Source data:

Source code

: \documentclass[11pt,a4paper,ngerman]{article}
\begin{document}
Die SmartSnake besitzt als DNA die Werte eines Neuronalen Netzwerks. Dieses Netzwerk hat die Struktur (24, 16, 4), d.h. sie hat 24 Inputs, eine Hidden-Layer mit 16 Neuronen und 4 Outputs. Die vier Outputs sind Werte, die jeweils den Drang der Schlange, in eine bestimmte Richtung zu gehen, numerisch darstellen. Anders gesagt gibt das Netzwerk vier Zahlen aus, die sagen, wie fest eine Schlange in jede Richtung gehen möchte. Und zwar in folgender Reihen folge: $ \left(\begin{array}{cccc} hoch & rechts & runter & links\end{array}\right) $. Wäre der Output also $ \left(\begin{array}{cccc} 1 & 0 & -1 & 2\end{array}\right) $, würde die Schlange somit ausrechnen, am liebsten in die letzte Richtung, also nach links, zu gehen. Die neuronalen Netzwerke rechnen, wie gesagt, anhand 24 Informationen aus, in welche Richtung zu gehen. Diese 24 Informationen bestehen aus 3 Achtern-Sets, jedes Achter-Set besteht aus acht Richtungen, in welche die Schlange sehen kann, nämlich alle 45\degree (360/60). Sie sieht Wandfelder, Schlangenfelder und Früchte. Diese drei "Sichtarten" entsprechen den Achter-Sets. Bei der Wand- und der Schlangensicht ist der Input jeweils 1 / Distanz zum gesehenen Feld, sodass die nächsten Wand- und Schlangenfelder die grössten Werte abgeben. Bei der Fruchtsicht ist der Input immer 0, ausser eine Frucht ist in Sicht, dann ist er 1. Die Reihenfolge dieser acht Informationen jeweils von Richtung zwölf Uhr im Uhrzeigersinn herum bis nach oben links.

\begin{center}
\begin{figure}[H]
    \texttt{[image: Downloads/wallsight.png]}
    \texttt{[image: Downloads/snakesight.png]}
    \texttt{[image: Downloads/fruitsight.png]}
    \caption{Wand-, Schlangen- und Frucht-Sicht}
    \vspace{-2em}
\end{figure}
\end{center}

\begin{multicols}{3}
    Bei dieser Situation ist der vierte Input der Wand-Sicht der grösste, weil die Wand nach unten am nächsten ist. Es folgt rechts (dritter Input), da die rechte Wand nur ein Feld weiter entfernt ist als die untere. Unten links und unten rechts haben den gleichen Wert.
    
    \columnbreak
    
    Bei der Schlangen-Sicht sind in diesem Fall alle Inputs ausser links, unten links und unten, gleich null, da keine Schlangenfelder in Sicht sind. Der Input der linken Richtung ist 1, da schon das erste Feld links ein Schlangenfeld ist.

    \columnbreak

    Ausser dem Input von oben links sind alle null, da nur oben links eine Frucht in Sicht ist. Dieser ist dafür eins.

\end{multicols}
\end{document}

▶ [TASK OBJECTIVE]: Copy out every line of the data where the word "texttt" occurs.

▶ [EXERCISE RESPONSE]:
    \texttt{[image: Downloads/wallsight.png]}
    \texttt{[image: Downloads/snakesight.png]}
    \texttt{[image: Downloads/fruitsight.png]}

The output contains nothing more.